Sandy turned my sleepy Brooklyn community of Sheepshead Bay upside down, and life still hasn’t gotten entirely back to normal. Other areas were hit far harder by Sandy, to be sure. But for someone like me, whose only flooding experience in decades had been a backed-up sewer (despite living just a mile from a bay and the Atlantic Ocean beyond), seeing my co-op apartment building’s first floor filled with three feet of saltwater was an experience I never want to repeat.
Our business district took the brunt of the damage. In the days following the storm, shell-shocked storeowners tossed ruined furniture, fixtures, and inventory into huge piles on their curbs, which quickly began to resemble the makeshift barricades from Les Miserables. A few were spared such grueling cleanup duties because they had been wiped out so completely it looked as if someone had intentionally gutted their stores.
Even those who made it through the storm with manageable damages were crippled by power outages that often lasted weeks. I can still vividly recall the deafening roar and sickening smell of portable gasoline generators on the sidewalks, keeping the lights on for the lucky few able to get their hands on such equipment.
Such scenes played out across the region, yet bigger businesses had their own challenges, with many employees unable to commute for days or even weeks due to transportation system damages or power outages at home. Even those who could manage the commute were often left with nowhere to go as many office compounds, manufacturing facilities, retailers, and other commercial properties were badly damaged and/or in the dark. And cellphone service was often interrupted when towers were damaged or lost power, making mobile communication spotty at best and working from home problematic.
What lessons have we learned? Based on our experience with Sandy, how might the insurance industry help commercial policyholders mitigate losses and manage claims more effectively? (We’ll leave homeowners and their unique problems for another blog.)
One is that companies cannot necessarily expect their white collar employees to simply work from home after their business is incapacitated in a catastrophe the size of Sandy, so big it impacts the telecommuter’s property as well. Companies may want to explore the potential for outsourcing certain functions to temporary staff outside of a disaster area if local recovery efforts lag. And for key personnel, alternative sources of communication — perhaps satellite phones — might be a wise investment.

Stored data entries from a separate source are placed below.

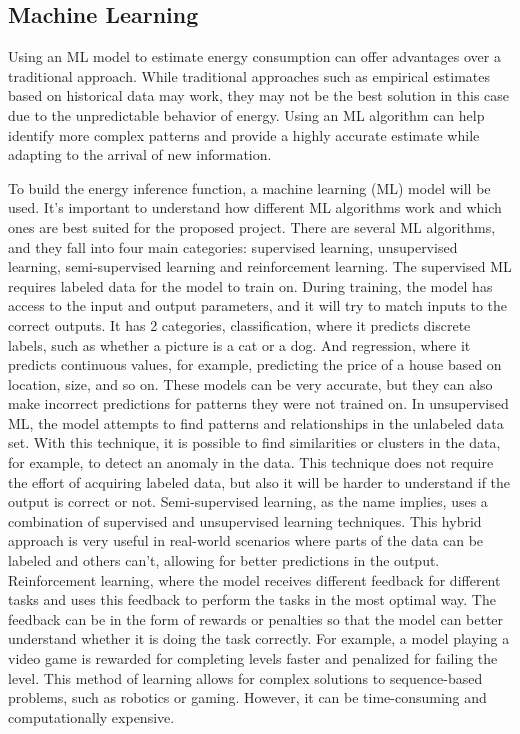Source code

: \documentclass[sigplan]{acmart}
\begin{document}
\subsection{Machine Learning} \label{sec:background_machine_learning}

Using an ML model to estimate energy consumption can offer advantages over a traditional approach. While traditional approaches such as empirical estimates based on historical data may work, they may not be the best solution in this case due to the unpredictable behavior of energy. Using an ML algorithm can help identify more complex patterns and provide a highly accurate estimate while adapting to the arrival of new information.

To build the energy inference function, a machine learning (ML) model will be used. It's important to understand how different ML algorithms work and which ones are best suited for the proposed project. There are several ML algorithms, and they fall into four main categories\cite{sarker2021machine}: supervised learning, unsupervised learning, semi-supervised learning and reinforcement learning.
The supervised ML requires labeled data for the model to train on. During training, the model has access to the input and output parameters, and it will try to match inputs to the correct outputs. It has 2 categories, classification, where it predicts discrete labels, such as whether a picture is a cat or a dog. And regression, where it predicts continuous values, for example, predicting the price of a house based on location, size, and so on. These models can be very accurate, but they can also make incorrect predictions for patterns they were not trained on.
In unsupervised ML, the model attempts to find patterns and relationships in the unlabeled data set. With this technique, it is possible to find similarities or clusters in the data, for example, to detect an anomaly in the data. This technique does not require the effort of acquiring labeled data, but also it will be harder to understand if the output is correct or not.
Semi-supervised learning, as the name implies, uses a combination of supervised and unsupervised learning techniques. This hybrid approach is very useful in real-world scenarios where parts of the data can be labeled and others can't, allowing for better predictions in the output.
Reinforcement learning, where the model receives different feedback for different tasks and uses this feedback to perform the tasks in the most optimal way. The feedback can be in the form of rewards or penalties so that the model can better understand whether it is doing the task correctly. For example, a model playing a video game is rewarded for completing levels faster and penalized for failing the level. This method of learning allows for complex solutions to sequence-based problems, such as robotics or gaming. However, it can be time-consuming and computationally expensive.
\end{document}
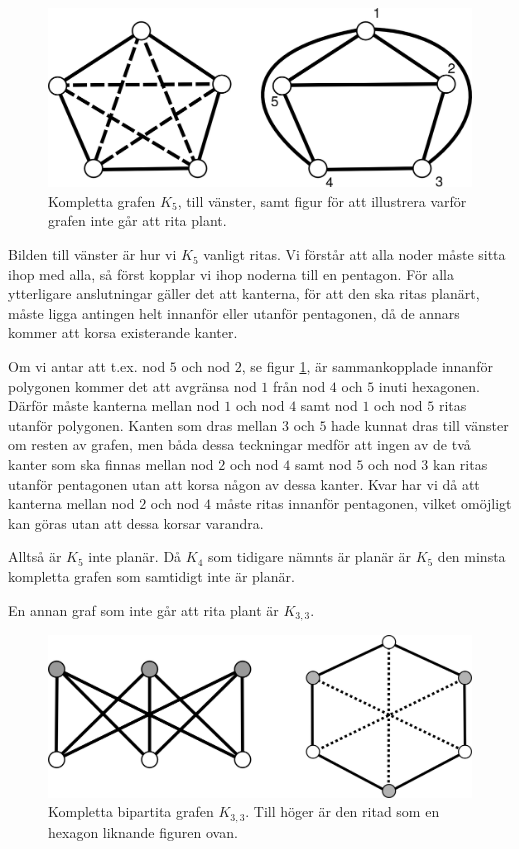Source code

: \documentclass[a4paper,11pt]{article}
\begin{document}
\begin{figure}[!ht]
	\begin{center}
		\includegraphics{fig5}
		\caption{Kompletta grafen $K_5$, till vänster, samt figur för att illustrera varför grafen inte går att rita plant.}
		\label{fig5}
	\end{center}
\end{figure}
\FloatBarrier

Bilden till vänster är hur vi $K_5$ vanligt ritas.
Vi förstår att alla noder måste sitta ihop med alla, så först kopplar vi ihop noderna till en pentagon.
För alla ytterligare anslutningar gäller det att kanterna, för att den ska ritas planärt, måste ligga antingen helt innanför eller utanför pentagonen, då de annars kommer att korsa existerande kanter.

Om vi antar att t.ex. nod $5$ och nod $2$, se figur \ref{fig5}, är sammankopplade innanför polygonen kommer det att avgränsa nod $1$ från nod $4$ och $5$ inuti hexagonen.
Därför måste kanterna mellan nod $1$ och nod $4$ samt nod $1$ och nod $5$ ritas utanför polygonen.
Kanten som dras mellan $3$ och $5$ hade kunnat dras till vänster om resten av grafen, men båda dessa teckningar medför att ingen av de två kanter som ska finnas mellan nod $2$ och nod $4$ samt nod $5$ och nod $3$ kan ritas utanför pentagonen utan att korsa någon av dessa kanter.
Kvar har vi då att kanterna mellan nod $2$ och nod $4$ måste ritas innanför pentagonen, vilket omöjligt kan göras utan att dessa korsar varandra.

Alltså är $K_5$ inte planär. Då $K_4$ som tidigare nämnts är planär är $K_5$ den minsta kompletta grafen som samtidigt inte är planär.

En annan graf som inte går att rita plant är $K_{3,3}$.

\begin{figure}[!ht]
	\begin{center}
		\includegraphics{fig6}
		\caption{Kompletta bipartita grafen $K_{3,3}$. Till höger är den ritad som en hexagon liknande figuren ovan.}
		\label{fig6}
	\end{center}
\end{figure}
\FloatBarrier
\end{document}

Meanwhile, companies hopefully had enough foresight to back up their critical data not just outside their own properties, but somewhere beyond their state or even their region. If not, they unfortunately may have learned the hard way that an event as massive as Sandy can negate the security of redundant systems if off-site storage turns out to be too close to home.
By the same logic, firms that rely on vendors for critical services and supplies also need to be aware of their respective disaster recovery plans, as well as have alternative sources lined up so insureds are not left high and dry after a catastrophe.
Business contingency plans are not just for large firms with professional risk managers. Small- and mid-sized businesses can better mitigate their risks as well, taking into account the same factors as their larger counterparts. That means paying closer attention to data backup, while lining up emergency contractors, alternative facilities, and suppliers to get up and running as quickly as possible.
Helping put together such disaster recovery plans might be one way for independent agents to differentiate themselves and offer added value to policyholders.
But first things first — commercial buyers should reassess their insurance, particularly to make sure they have business interruption coverage that compensates them for lost revenue, additional expenses, and loss of a key supplier after a catastrophe.
They should also be reminded by their agent and carrier that most standard business policies do not cover flood-related losses. And even if they have federal flood coverage, it can be fairly limited, opening the door to sales of excess insurance.
Superstorm Sandy continues to be a potential game-changer for insurers as well as their agents and brokers in terms of emphasizing the importance of adequate coverage and proactive loss control. At the very least, if insurers and their intermediaries do their jobs thoroughly, clients should not be able to plausibly claim that no one ever warned them something like this might happen.